> **Listed records**

------------------------------------------------

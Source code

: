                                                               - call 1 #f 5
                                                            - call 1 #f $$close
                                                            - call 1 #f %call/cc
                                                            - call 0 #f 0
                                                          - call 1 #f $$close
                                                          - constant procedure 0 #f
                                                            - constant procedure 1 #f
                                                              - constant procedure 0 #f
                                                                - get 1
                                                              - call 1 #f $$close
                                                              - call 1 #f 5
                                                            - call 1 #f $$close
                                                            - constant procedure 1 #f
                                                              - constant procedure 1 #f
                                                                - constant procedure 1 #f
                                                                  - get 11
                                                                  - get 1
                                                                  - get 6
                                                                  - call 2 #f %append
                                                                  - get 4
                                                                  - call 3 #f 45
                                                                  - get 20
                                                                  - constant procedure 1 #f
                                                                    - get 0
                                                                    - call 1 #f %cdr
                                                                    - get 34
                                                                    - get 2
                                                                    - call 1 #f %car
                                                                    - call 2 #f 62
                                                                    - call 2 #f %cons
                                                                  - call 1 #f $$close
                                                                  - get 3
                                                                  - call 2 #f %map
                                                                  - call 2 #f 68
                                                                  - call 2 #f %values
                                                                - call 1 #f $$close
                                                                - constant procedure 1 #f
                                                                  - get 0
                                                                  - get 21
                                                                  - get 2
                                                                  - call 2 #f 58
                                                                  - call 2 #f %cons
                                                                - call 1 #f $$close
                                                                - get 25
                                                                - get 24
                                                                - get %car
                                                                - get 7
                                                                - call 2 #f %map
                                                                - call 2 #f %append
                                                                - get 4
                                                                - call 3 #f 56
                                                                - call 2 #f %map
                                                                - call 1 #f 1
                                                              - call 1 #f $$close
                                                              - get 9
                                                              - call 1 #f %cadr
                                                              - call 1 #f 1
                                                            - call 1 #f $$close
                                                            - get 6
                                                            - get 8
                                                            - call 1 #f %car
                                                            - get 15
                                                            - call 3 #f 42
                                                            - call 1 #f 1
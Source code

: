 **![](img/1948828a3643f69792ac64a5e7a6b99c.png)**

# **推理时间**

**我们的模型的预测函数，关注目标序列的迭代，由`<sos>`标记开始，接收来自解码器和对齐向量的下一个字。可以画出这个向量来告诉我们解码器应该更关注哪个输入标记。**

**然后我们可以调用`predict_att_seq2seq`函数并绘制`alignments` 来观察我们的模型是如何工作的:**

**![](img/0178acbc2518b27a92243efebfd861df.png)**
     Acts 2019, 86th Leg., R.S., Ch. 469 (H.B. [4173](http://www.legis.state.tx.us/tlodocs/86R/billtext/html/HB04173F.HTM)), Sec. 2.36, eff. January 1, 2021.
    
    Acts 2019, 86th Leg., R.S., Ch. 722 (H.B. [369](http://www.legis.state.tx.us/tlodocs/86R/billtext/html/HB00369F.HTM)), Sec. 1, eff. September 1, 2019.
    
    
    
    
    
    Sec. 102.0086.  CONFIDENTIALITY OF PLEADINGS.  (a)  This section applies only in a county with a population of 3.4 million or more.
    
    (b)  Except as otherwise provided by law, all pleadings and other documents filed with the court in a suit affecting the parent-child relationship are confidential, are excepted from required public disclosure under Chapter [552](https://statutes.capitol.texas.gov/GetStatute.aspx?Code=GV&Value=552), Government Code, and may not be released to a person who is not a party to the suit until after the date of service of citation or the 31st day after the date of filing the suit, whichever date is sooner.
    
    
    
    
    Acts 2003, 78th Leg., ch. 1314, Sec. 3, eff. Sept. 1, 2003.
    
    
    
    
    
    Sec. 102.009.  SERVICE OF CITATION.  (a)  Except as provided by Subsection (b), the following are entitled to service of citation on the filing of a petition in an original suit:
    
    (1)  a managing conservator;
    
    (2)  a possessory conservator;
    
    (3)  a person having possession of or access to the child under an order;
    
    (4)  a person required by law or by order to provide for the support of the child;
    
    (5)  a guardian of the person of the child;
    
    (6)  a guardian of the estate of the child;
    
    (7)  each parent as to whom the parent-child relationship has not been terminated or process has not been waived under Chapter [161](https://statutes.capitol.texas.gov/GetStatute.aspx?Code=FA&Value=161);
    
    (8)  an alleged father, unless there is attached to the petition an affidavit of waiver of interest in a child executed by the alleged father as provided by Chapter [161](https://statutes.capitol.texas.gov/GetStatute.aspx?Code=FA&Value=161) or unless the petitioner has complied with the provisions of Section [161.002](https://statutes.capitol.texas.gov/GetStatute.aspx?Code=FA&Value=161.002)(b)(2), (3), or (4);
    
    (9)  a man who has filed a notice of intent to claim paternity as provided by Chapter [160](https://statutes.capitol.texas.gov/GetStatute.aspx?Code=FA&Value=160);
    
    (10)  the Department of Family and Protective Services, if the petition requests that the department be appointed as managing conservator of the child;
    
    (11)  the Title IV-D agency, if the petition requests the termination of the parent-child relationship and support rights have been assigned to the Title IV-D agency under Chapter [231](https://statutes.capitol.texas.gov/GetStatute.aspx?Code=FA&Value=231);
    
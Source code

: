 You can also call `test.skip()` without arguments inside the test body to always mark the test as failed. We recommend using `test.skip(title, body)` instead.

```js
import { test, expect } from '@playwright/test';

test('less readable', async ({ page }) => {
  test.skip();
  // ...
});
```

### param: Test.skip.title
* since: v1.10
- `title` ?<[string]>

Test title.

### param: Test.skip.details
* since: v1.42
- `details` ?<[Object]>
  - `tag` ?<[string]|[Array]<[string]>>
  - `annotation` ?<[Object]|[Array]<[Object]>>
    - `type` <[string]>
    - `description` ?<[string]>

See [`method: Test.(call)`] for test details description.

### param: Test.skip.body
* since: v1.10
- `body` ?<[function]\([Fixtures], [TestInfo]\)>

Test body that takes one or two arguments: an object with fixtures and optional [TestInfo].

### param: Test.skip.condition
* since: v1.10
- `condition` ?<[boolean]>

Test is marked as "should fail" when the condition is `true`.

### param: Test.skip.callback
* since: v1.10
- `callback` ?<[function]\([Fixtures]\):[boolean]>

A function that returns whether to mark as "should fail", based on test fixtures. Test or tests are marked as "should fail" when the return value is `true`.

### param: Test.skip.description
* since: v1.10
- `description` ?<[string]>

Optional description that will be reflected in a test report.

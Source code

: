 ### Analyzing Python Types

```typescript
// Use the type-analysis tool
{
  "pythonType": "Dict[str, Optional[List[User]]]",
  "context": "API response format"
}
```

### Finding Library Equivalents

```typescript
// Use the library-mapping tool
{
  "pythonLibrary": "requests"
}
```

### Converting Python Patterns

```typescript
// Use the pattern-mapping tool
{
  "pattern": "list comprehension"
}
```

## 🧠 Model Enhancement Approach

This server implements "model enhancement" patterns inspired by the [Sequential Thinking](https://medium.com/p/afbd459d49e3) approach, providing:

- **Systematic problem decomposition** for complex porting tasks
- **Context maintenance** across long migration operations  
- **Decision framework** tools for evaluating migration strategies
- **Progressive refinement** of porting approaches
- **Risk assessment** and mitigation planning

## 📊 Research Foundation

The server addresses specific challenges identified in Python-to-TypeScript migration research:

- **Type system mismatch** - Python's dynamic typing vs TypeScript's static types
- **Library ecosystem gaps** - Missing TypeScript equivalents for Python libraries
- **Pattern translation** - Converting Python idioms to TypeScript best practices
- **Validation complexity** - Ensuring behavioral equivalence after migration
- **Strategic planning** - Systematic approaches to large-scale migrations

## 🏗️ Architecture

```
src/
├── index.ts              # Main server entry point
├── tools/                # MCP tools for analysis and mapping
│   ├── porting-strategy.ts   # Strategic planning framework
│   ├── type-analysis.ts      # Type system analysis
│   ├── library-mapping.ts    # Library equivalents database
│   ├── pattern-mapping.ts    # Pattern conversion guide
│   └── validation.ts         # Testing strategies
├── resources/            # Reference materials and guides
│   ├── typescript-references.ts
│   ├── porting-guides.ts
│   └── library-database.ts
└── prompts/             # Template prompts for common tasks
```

------------------------------------------------

Within the data above, the lines from the one with "a possessory conservator;" to the one with "estate of the child;" must be repeated exactly; no other line belongs in the answer.

    (2)  a possessory conservator;
    
    (3)  a person having possession of or access to the child under an order;
    
    (4)  a person required by law or by order to provide for the support of the child;
    
    (5)  a guardian of the person of the child;
    
    (6)  a guardian of the estate of the child;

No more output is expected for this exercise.